• _What the exercise asks_:
Scan the entries and copy each line where the word "mbox" is present.

• _Saved entries_:
+ + + + + + +

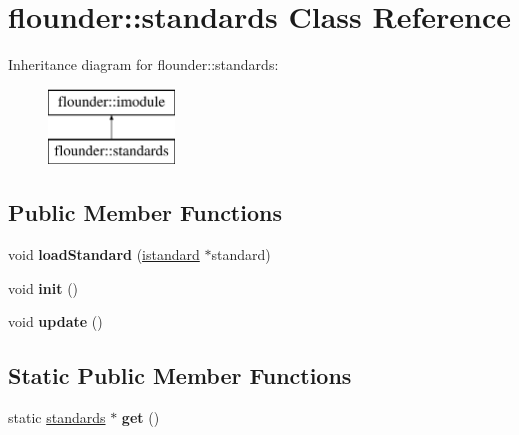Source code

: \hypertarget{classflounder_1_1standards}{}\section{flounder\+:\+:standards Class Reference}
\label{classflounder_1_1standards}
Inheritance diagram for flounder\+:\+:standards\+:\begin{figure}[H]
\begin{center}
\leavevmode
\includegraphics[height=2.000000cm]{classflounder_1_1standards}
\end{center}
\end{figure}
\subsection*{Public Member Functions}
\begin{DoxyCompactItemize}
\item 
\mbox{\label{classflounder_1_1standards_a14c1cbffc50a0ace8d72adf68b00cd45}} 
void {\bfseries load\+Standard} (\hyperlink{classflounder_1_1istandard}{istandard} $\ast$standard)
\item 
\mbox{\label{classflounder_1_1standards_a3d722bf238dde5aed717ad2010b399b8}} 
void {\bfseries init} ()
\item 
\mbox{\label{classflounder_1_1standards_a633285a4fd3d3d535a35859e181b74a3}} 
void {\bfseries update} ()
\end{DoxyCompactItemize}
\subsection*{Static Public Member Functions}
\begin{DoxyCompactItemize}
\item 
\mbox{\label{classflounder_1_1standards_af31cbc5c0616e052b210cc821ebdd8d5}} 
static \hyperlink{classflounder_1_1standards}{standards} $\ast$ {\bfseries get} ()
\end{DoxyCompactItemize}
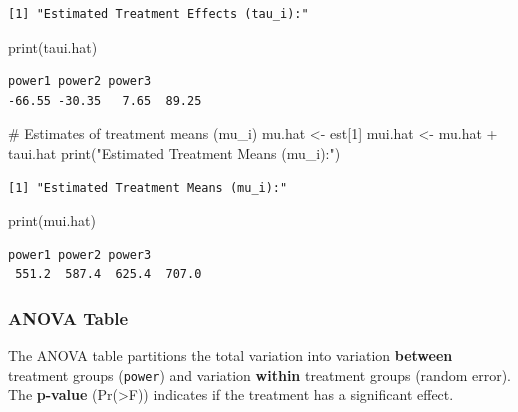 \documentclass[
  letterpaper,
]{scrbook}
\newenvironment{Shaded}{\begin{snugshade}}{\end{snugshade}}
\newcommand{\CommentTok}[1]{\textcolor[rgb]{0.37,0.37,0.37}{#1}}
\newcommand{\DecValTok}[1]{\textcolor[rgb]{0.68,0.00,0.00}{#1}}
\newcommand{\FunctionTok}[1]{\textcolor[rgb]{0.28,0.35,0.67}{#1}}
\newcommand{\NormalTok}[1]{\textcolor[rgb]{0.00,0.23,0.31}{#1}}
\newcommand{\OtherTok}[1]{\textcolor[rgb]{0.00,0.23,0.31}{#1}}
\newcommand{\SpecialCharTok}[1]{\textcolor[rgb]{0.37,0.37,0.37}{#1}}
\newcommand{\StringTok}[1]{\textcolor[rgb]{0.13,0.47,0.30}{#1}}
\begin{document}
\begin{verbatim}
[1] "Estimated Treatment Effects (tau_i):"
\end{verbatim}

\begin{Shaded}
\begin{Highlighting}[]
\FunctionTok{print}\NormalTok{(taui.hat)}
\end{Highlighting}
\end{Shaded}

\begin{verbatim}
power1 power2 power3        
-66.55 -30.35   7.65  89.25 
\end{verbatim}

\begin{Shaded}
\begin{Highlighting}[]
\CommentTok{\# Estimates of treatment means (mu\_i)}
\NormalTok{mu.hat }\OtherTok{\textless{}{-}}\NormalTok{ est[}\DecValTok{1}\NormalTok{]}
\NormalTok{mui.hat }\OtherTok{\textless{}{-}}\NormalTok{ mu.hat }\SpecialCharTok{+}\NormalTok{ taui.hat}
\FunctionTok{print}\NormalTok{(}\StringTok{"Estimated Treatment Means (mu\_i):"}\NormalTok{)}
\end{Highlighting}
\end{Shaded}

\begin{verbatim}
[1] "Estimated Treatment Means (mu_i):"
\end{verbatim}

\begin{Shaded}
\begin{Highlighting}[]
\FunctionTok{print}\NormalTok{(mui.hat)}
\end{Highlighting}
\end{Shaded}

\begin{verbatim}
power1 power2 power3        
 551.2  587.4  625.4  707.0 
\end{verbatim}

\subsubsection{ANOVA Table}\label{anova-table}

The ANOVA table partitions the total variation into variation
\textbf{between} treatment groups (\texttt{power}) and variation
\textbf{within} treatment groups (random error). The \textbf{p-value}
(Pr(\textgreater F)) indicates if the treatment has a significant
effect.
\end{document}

+ + + + + + +

• _Answer section_:
\mbox{\label{classflounder_1_1standards_a14c1cbffc50a0ace8d72adf68b00cd45}} 
\mbox{\label{classflounder_1_1standards_a3d722bf238dde5aed717ad2010b399b8}} 
\mbox{\label{classflounder_1_1standards_a633285a4fd3d3d535a35859e181b74a3}} 
\mbox{\label{classflounder_1_1standards_af31cbc5c0616e052b210cc821ebdd8d5}} 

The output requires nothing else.